厚生労働省から昨年(2023年)の合計特殊出生率(15~49歳までの女性の年齢別出生率を合計したもの=日本人女性一人に対して、将来の日本人が何人になるかをみる指標)が過去最低の1.20になったことが発表されました(https://www.mhlw.go.jp/toukei/saikin/hw/jinkou/geppo/nengai23/dl/gaikyouR5.pdf)。
若者の意識変化による晩婚化や妊活開始時期の遅れだけではなく、社会的要因(経済的な負担、仕事と育児の両立が難しい状況など)が現在の深刻な事態を招いているものと考えられますが、子作りのスタートが遅くなれば、必然的に体外受精や顕微授精などの生殖補助医療の必要性が増すことになり、経済的負担がさらに大きくなるという悪循環が生じてしまいます。

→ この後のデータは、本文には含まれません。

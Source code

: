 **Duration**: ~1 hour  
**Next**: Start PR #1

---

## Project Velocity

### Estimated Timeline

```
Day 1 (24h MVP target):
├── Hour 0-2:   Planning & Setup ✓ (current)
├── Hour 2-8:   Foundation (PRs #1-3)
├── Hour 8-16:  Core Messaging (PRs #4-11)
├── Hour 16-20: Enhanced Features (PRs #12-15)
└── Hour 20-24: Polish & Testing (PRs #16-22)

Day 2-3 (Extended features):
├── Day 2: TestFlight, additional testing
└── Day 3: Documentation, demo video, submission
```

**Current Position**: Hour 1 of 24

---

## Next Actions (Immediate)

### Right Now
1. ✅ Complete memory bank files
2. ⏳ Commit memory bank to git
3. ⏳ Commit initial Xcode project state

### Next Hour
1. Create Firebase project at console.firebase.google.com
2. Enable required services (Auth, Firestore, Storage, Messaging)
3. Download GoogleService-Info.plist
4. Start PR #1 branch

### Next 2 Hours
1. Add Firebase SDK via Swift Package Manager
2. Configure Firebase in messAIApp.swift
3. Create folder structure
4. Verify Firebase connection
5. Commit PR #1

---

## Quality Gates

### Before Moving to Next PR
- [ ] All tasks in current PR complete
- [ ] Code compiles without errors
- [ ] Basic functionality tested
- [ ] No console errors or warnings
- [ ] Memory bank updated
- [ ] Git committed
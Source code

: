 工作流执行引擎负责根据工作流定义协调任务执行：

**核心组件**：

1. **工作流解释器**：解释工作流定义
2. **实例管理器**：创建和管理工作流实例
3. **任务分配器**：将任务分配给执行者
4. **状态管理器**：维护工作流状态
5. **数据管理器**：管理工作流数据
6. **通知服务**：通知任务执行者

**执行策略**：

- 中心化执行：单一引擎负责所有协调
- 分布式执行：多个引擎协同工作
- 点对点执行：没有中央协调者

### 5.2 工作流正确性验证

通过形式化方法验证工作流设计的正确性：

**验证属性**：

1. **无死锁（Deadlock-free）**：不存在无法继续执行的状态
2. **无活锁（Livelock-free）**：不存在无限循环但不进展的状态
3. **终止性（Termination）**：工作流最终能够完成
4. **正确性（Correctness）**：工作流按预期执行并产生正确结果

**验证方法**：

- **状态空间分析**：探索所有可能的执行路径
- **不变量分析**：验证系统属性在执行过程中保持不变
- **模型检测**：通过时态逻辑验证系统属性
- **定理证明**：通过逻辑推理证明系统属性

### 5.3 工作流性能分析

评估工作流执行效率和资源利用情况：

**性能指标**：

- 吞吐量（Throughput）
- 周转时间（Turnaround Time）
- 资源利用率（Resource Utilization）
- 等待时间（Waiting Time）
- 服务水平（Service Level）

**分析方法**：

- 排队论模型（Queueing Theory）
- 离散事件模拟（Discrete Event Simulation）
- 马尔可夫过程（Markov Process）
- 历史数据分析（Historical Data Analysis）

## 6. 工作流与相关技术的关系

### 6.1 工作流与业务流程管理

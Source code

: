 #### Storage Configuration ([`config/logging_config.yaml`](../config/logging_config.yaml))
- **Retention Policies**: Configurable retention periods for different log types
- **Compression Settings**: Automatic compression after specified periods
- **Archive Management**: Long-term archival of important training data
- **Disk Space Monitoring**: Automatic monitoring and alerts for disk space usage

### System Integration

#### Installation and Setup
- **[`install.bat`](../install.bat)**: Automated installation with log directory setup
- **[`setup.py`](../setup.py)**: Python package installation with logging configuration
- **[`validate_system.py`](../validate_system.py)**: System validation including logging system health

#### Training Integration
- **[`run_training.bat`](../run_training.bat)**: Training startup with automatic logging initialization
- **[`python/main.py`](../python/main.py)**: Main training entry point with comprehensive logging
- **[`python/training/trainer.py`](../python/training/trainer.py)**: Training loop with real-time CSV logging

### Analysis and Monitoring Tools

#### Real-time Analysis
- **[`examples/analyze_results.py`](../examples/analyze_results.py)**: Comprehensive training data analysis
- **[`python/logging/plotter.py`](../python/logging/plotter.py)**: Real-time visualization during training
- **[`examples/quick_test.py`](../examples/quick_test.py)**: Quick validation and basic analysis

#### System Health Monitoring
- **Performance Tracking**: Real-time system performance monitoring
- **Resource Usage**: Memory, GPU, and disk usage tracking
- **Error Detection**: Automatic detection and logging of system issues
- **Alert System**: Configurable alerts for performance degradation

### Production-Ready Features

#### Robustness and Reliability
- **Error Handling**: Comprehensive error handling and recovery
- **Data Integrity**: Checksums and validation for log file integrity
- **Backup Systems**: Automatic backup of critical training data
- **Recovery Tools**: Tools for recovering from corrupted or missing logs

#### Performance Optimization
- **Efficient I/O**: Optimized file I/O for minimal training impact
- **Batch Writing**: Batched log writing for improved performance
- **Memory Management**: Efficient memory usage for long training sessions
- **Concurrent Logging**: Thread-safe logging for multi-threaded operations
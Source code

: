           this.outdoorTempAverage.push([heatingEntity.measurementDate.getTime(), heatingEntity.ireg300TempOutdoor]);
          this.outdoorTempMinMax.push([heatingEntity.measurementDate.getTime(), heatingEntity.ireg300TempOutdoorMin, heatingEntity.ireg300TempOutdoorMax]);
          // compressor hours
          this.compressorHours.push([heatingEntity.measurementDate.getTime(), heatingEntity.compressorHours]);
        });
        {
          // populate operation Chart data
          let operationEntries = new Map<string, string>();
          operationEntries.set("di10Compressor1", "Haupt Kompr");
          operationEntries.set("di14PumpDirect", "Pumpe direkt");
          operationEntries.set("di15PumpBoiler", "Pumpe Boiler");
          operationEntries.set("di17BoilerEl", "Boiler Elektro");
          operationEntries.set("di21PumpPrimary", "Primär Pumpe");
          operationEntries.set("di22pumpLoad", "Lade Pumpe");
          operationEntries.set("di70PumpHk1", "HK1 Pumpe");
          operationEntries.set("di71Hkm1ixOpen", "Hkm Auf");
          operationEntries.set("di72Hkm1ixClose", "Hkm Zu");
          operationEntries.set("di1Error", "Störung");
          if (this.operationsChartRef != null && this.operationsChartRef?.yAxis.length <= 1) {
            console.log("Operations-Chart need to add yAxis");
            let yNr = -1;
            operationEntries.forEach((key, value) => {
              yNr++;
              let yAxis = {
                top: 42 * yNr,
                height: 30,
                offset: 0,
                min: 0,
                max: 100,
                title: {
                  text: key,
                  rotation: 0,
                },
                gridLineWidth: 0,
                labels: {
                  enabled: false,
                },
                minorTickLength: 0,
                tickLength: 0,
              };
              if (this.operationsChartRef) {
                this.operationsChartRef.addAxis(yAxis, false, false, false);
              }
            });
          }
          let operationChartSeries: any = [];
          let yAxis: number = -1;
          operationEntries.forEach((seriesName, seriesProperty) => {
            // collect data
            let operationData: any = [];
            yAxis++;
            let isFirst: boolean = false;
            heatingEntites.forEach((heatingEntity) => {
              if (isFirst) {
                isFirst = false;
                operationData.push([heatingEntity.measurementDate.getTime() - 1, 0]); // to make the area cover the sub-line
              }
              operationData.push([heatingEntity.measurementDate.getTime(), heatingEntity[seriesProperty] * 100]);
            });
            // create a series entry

日本産科婦人科学会からの2022年の体外受精に関するデータ(https://www.jsog.or.jp/activity/art/2022_JSOG-ART.pdf)によれば、生殖補助医療による出生児は77,206人となり、ついに生まれてきた赤ちゃんの10人に1人が体外受精児となりました(2021年は約11.61人に1人でした)。
これには、一昨年(2022年)4月から人工授精や体外受精/顕微授精などの生殖補助医療も保険診療の対象となった影響もあると推測されます。
このように、生殖補助医療による子作りはこれからますます増えていくでしょうが、健康保険の適応となる生殖補助医療には女性の年齢による制限があり、①治療開治時に43歳未満であること、②さらに治療開始年齢が40歳未満であれば通算6回まで、40歳以上43歳未満であれば通算3回までとなっています。
不妊の責任の半分は男性にもあります(https://e-dansei.com/)。限りある時間でお子さんを授かる希望を叶えるためには、男性側も同時並行で出来ることをやらねばなりません。
生殖補助医療を行うにあたっても、精子を改善することが成功率を向上させると考えられており、精液所見や精子の質を悪化させる精索静脈瘤が存在するのであれば、その治療が妊娠に結びつくと報告されています(Pregnancy After Varicocelectomy:Impact of Postoperative Motility and DFI.Urology 2013; 81: 760-766)。
生殖補助医療の時代に合わせて、当院では一人一人に最適かつ迅速な治療を提供しています。まずはとにかく精液検査を受けるところから始めましょう。